▶ [Assigned task]
All lines below containing the string "from" are to be copied.
** Data for review follows **
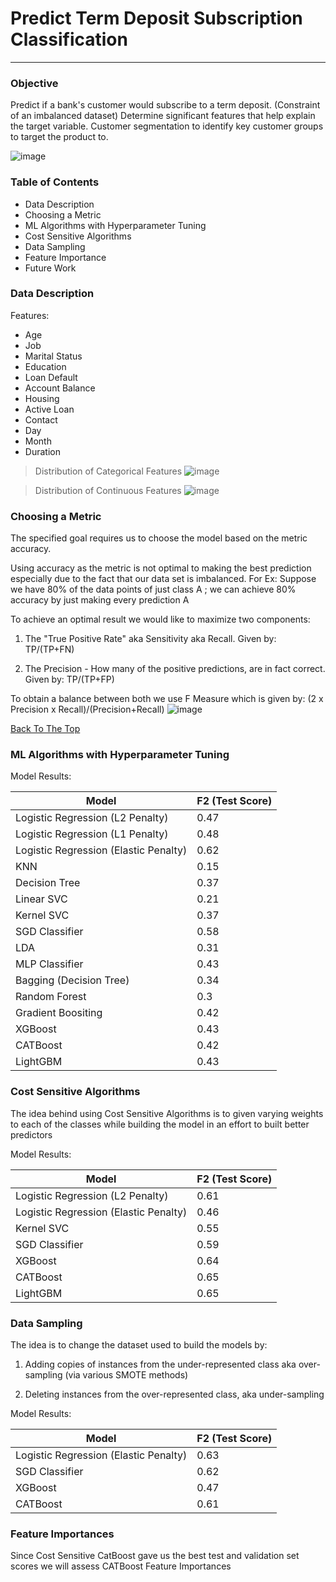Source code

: # Predict Term Deposit Subscription Classification

---

### Objective

Predict if a bank's customer would subscribe to a term deposit. (Constraint of an imbalanced dataset) Determine significant features that help explain the target variable. Customer segmentation to identify key customer groups to target the product to.

![image](https://user-images.githubusercontent.com/60640107/107608293-2f581180-6c01-11eb-922d-4860619a2e95.png)

### Table of Contents

- Data Description
- Choosing a Metric
- ML Algorithms with Hyperparameter Tuning
- Cost Sensitive Algorithms
- Data Sampling
- Feature Importance
- Future Work

### Data Description

  Features:

- Age
- Job
- Marital Status
- Education
- Loan Default
- Account Balance
- Housing
- Active Loan
- Contact
- Day
- Month
- Duration

> Distribution of Categorical Features
![image](https://user-images.githubusercontent.com/60640107/107608986-3718b580-6c03-11eb-870a-fa68e0c64736.png)

>Distribution of Continuous Features
![image](https://user-images.githubusercontent.com/60640107/107609036-557eb100-6c03-11eb-901f-fbca24937cbd.png)

### Choosing a Metric

The specified goal requires us to choose the model based on the metric accuracy.

Using accuracy as the metric is not optimal to making the best prediction especially due to the fact that our data set is imbalanced.
For Ex: Suppose we have 80% of the data points of just class A ; we can achieve 80% accuracy by just making every prediction A

To achieve an optimal result we would like to maximize two components:

1. The "True Positive Rate" aka Sensitivity aka Recall. Given by: TP/(TP+FN)

2. The Precision - How many of the positive predictions, are in fact correct. Given by: TP/(TP+FP)

To obtain a balance between both we use F Measure which is given by: (2 x Precision x Recall)/(Precision+Recall)
![image](https://user-images.githubusercontent.com/60640107/107609128-a0002d80-6c03-11eb-9145-aa9566427d5c.png)

[Back To The Top](#Objective)

### ML Algorithms with Hyperparameter Tuning

Model Results:

Model | F2 (Test Score)
------------ | -------------
Logistic Regression (L2 Penalty) | 0.47
Logistic Regression (L1 Penalty) | 0.48
Logistic Regression (Elastic Penalty) | 0.62
KNN | 0.15
Decision Tree | 0.37
Linear SVC | 0.21
Kernel SVC | 0.37
SGD Classifier | 0.58
LDA | 0.31
MLP Classifier | 0.43
Bagging (Decision Tree) | 0.34
Random Forest | 0.3
Gradient Boositing | 0.42
XGBoost | 0.43
CATBoost | 0.42
LightGBM | 0.43

### Cost Sensitive Algorithms

The idea behind using Cost Sensitive Algorithms is to given varying weights to each of the classes while building the model in an effort to built better predictors

Model Results:

Model | F2 (Test Score)
------------ | -------------
Logistic Regression (L2 Penalty) | 0.61
Logistic Regression (Elastic Penalty) | 0.46
Kernel SVC | 0.55
SGD Classifier | 0.59
XGBoost | 0.64
CATBoost | 0.65
LightGBM | 0.65

### Data Sampling

The idea is to change the dataset used to build the models by:

1) Adding copies of instances from the under-represented class aka over-sampling (via various SMOTE methods)

2) Deleting instances from the over-represented class, aka under-sampling

Model Results:

Model | F2 (Test Score)
------------ | -------------
Logistic Regression (Elastic Penalty) | 0.63
SGD Classifier | 0.62
XGBoost | 0.47
CATBoost | 0.61

### Feature Importances

Since Cost Sensitive CatBoost gave us the best test and validation set scores we will assess CATBoost Feature Importances
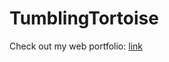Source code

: # TumblingTortoise

Check out my web portfolio: [link]( https://omar-shaikh1542.github.io/TumblingTortoise/) 

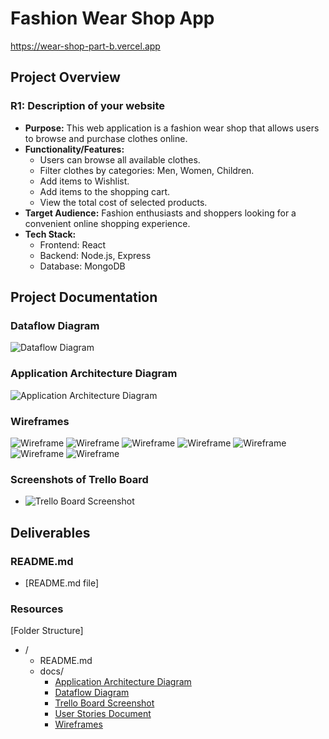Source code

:# Fashion Wear Shop App

https://wear-shop-part-b.vercel.app

## Project Overview

### R1: Description of your website

- **Purpose:** This web application is a fashion wear shop that allows users to browse and purchase clothes online.
- **Functionality/Features:**
  - Users can browse all available clothes.
  - Filter clothes by categories: Men, Women, Children.
  - Add items to Wishlist.
  - Add items to the shopping cart.
  - View the total cost of selected products.
- **Target Audience:** Fashion enthusiasts and shoppers looking for a convenient online shopping experience.
- **Tech Stack:**
  - Frontend: React
  - Backend: Node.js, Express
  - Database: MongoDB

## Project Documentation

### Dataflow Diagram

  ![Dataflow Diagram](docs/DataFlow_Diagram.png)

### Application Architecture Diagram

  ![Application Architecture Diagram](docs/Application_Architecture_Diagram.png)


### Wireframes

  ![Wireframe](docs/Wireframes/Wireframe1.png)
  ![Wireframe](docs/Wireframes/Wireframe2.png)
  ![Wireframe](docs/Wireframes/Wireframe3.png)
  ![Wireframe](docs/Wireframes/Wireframe4.png)
  ![Wireframe](docs/Wireframes/Wireframe5.png)
  ![Wireframe](docs/Wireframes/Wireframe6.png)
  ![Wireframe](docs/Wireframes/Wireframe7.png)

### Screenshots of Trello Board

- ![Trello Board Screenshot](docs/Trello_Screenshot.png)

## Deliverables

### README.md

- [README.md file]

### Resources

[Folder Structure]
- /
  - README.md
  - docs/
    - [Application Architecture Diagram](docs/Application_Architecture_Diagram.PNG)
    - [Dataflow Diagram](docs/DataFlow_Diagram.PNG)
    - [Trello Board Screenshot](docs/Trello_Screenshot.PNG)
    - [User Stories Document](docs/User-stories.docx)
    - [Wireframes](docs/Wireframes)


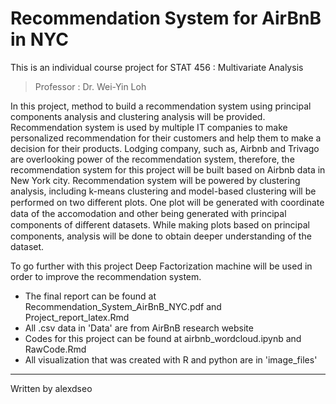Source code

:Recommendation System for AirBnB in NYC
======
This is an individual course project for STAT 456 : Multivariate Analysis

> Professor : Dr. Wei-Yin Loh

In this project, method to build a recommendation system using principal components analysis and clustering analysis will be provided. Recommendation system is used by multiple IT companies to make personalized recommendation for their customers and help them to make a decision for their products. Lodging company, such as, Airbnb and Trivago are overlooking power of the recommendation system, therefore, the recommendation system for this project will be built based on Airbnb data in New York city. Recommendation system will be powered by clustering analysis, including k-means clustering and model-based clustering will be performed on two diﬀerent plots. One plot will be generated with coordinate data of the accomodation and other being generated with principal components of diﬀerent datasets. While making plots based on principal components, analysis will be done to obtain deeper understanding of the dataset. 

To go further with this project Deep Factorization machine will be used in order to improve the recommendation system.

* The final report can be found at Recommendation_System_AirBnB_NYC.pdf and Project_report_latex.Rmd
* All .csv data in 'Data' are from AirBnB research website
* Codes for this project can be found at airbnb_wordcloud.ipynb and RawCode.Rmd
* All visualization that was created with R and python are in 'image_files'

 - - -
 Written by alexdseo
** End of Data for review **
▶ [Exercise result]
1) Adding copies of instances from the under-represented class aka over-sampling (via various SMOTE methods)
2) Deleting instances from the over-represented class, aka under-sampling
* All .csv data in 'Data' are from AirBnB research website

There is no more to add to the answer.